BMW was heavily criticized last year when it introduced a subscription plan for heated seats. To the Bavarian brand's defense, there was some initial confusion as many people believed they'd have to pay twice for the same feature – first when buying the car and then for the subscription itself. However, that's not the case as a vehicle ordered with heated seats has the feature activated permanently from day one.
On the other hand, getting the subscription is all about removing a paywall through software since the hardware necessary to heat the seat is already installed from the factory. BMW rival Volvo won't be going down that road as the company's Chief Operating Officer Björn Annwall told Bloomberg a subscription for heated seats is not planned: "We will not ask people who have bought a car for 1 million kronor [$95,000] to pay another 10 kronor [$1] to get extra heat in the seat."
He went on to argue charging money post-purchase for a feature makes sense only for major upgrades, mentioning a hands-free, self-driving system would be one of them. Mercedes sees things differently by recently launching a $1,200 yearly subscription plan to unlock extra power for some of its electric vehicles. Available for the EQE 350 and EQS 450 in sedan and SUV body styles, it shaves off up to 0.9 seconds from the 0-60 mph sprint. For the time being, the three-pointed star says it's not possible to offer this upgrade in Europe due to legal constraints.

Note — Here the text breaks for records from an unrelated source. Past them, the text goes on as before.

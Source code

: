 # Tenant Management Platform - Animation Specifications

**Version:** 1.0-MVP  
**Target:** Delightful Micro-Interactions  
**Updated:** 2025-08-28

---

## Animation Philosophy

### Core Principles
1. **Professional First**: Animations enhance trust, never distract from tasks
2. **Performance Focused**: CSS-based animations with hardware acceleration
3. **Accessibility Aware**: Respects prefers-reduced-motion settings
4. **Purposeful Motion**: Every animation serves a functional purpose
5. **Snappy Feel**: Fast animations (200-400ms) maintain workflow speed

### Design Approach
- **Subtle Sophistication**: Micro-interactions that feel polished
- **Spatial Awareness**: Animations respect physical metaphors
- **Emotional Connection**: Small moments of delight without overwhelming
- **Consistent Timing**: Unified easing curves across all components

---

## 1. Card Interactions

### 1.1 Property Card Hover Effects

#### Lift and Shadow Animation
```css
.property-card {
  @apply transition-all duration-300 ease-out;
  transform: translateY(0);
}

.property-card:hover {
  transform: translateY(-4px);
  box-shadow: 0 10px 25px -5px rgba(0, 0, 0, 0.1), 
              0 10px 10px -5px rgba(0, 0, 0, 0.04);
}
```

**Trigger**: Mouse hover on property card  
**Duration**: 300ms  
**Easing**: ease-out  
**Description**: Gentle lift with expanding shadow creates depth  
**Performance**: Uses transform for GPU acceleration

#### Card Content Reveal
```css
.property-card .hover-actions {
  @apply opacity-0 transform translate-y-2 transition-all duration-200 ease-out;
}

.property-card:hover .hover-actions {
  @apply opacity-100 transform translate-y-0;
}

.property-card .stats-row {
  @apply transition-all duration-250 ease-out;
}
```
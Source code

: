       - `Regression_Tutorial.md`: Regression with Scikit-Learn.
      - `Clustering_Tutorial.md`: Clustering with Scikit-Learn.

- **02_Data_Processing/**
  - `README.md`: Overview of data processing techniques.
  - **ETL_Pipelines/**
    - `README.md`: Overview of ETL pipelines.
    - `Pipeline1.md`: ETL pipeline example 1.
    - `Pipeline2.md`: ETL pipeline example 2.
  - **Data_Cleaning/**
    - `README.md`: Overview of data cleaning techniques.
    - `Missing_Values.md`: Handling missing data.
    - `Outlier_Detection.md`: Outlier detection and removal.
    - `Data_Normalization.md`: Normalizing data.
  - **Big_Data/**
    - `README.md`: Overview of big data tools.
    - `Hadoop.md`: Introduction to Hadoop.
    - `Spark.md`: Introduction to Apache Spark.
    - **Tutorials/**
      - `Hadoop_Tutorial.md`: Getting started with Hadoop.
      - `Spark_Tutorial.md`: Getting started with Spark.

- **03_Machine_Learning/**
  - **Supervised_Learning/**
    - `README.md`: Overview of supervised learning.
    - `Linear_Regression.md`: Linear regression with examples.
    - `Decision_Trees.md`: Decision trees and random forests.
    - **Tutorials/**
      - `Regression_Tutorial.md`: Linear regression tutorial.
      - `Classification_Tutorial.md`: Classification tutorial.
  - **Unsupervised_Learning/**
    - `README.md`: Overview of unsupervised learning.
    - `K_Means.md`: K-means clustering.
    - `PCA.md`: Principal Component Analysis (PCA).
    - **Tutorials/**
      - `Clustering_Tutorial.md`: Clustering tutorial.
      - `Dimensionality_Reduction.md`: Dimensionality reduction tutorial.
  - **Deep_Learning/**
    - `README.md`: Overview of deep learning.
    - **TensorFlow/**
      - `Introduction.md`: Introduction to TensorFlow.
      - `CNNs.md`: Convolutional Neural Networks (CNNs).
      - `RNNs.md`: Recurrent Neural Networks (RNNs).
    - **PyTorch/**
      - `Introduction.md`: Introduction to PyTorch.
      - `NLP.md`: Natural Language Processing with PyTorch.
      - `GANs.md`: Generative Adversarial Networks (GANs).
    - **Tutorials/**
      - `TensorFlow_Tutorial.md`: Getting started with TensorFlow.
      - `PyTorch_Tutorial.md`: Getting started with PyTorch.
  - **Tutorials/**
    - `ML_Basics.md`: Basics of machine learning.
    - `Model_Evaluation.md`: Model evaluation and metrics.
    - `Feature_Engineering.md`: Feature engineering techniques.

While Volvo is not jumping on the subscription bandwagon just yet, another member of the Geely family is looking to make some extra money after selling a car. Originally launched in Europe at the end of 2021, an over-the-air update for the Polestar 2 adds 68 horsepower for $1,195 to cut 0.3 seconds from the 0-60 mph sprint time. It's not a subscription since buyers only pay once to receive the additional oomph permanently.